For the homeowner with a swimming pool, a pool accident can be devastating in many ways. Drowning isn't by any means the only safety concern, though. From minor scrapes to biological hazards, there are several safety concerns that go with pool ownership.
To help you avoid problems and have an accident-free and liability-free summer, here are three areas of pool safety tips for homeowners.
Install a Pool Fence Alarm
Guidelines for a safe pool fence include:
- Have no more than four inches between vertical slats.
- Be at least four feet high and have a self-closing gate with a latch above the reach of children.
- Supply no easy footholds or handholds for climbing.
- Keep furniture or other objects that can be used as a climbing aid away from the fence.
Even if you did not give permission for someone to be there, you may be held liable for accidents that occur on your property. A pool is considered an “attractive nuisance,” the legal doctrine that can hold a homeowner responsible for injuries on their property to children who cannot understand the risks involved in their actions in trespassing. Securing your pool with a locked fenced is one step you can take to help you reduce that risk.
For added pool safety, it's also a good idea to have a pool alarm installed. These are triggered when they detect surface motion in your pool. They're a great way to safeguard against children falling in without your knowing. Pool alarms also can notify you if an animal that could damage your pool has entered the water.
Set Up & Enforce Your Pool Rules
Here's a list of general rules to consider:
- Deflate or lock up flotation toys when not in use.
- Keep clear access to first-aid kits.
- Don’t allow tricycles or other riding toys around the pool.

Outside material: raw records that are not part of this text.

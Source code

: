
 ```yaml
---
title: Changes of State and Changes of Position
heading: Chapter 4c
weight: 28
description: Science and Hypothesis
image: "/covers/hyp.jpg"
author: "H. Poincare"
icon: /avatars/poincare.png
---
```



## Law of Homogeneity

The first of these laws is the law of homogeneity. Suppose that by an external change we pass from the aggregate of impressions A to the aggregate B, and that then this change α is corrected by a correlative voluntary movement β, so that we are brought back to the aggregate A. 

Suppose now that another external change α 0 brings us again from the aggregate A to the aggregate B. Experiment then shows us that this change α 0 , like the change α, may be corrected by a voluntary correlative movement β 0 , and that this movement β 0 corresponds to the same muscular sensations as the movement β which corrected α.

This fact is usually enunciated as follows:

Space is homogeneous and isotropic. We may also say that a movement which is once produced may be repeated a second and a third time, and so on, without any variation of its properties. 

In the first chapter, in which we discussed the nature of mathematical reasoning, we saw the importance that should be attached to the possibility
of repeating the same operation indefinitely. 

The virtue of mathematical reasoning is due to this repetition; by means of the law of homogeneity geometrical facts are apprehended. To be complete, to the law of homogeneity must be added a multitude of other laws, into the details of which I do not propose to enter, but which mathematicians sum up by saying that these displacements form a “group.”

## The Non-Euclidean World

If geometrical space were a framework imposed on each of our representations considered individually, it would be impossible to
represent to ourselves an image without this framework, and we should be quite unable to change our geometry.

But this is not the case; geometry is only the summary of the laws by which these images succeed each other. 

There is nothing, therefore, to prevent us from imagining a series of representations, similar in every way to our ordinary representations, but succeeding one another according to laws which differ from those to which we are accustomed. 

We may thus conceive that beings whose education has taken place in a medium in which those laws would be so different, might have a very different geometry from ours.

- Keep toys and other tripping hazards away from the pool edge.
- Never allow radios or other electrical appliances near the pool.

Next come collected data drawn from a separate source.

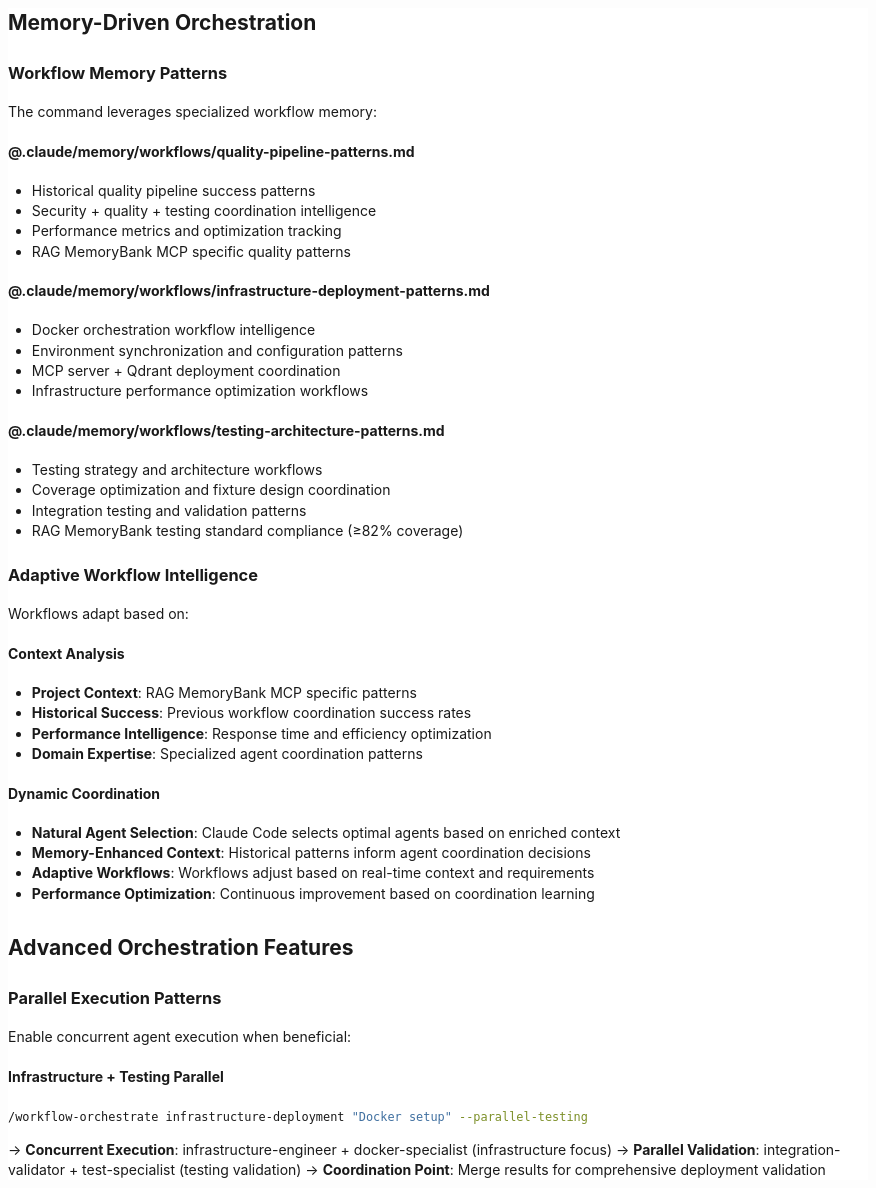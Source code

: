 ## Memory-Driven Orchestration

### **Workflow Memory Patterns**
The command leverages specialized workflow memory:

#### **@.claude/memory/workflows/quality-pipeline-patterns.md**
- Historical quality pipeline success patterns
- Security + quality + testing coordination intelligence
- Performance metrics and optimization tracking
- RAG MemoryBank MCP specific quality patterns

#### **@.claude/memory/workflows/infrastructure-deployment-patterns.md**
- Docker orchestration workflow intelligence
- Environment synchronization and configuration patterns
- MCP server + Qdrant deployment coordination
- Infrastructure performance optimization workflows

#### **@.claude/memory/workflows/testing-architecture-patterns.md**
- Testing strategy and architecture workflows
- Coverage optimization and fixture design coordination
- Integration testing and validation patterns
- RAG MemoryBank testing standard compliance (≥82% coverage)

### **Adaptive Workflow Intelligence**
Workflows adapt based on:

#### **Context Analysis**
- **Project Context**: RAG MemoryBank MCP specific patterns
- **Historical Success**: Previous workflow coordination success rates
- **Performance Intelligence**: Response time and efficiency optimization
- **Domain Expertise**: Specialized agent coordination patterns

#### **Dynamic Coordination**
- **Natural Agent Selection**: Claude Code selects optimal agents based on enriched context
- **Memory-Enhanced Context**: Historical patterns inform agent coordination decisions
- **Adaptive Workflows**: Workflows adjust based on real-time context and requirements
- **Performance Optimization**: Continuous improvement based on coordination learning

## Advanced Orchestration Features

### **Parallel Execution Patterns**
Enable concurrent agent execution when beneficial:

#### **Infrastructure + Testing Parallel**
```bash
/workflow-orchestrate infrastructure-deployment "Docker setup" --parallel-testing
```
→ **Concurrent Execution**: infrastructure-engineer + docker-specialist (infrastructure focus)
→ **Parallel Validation**: integration-validator + test-specialist (testing validation)
→ **Coordination Point**: Merge results for comprehensive deployment validation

- Forbid diving in a pool that's not deep.
- Prohibit horseplay or roughhousing around the pool.
- Don’t allow running on the pool deck.
Pay Attention to Other Pool Safety Concerns
- Are all pool suction fittings and plumbing grates secured in place?
- Is the shutoff for the pool's pump easily accessible in an emergency?
- Are chemicals securely stored in a locked location?
- Are chemicals clearly marked in original containers?
- Are you familiar with proper procedures if a chemical accident occurs?
For water safety help for your home’s pool, you can contact your local Red Cross.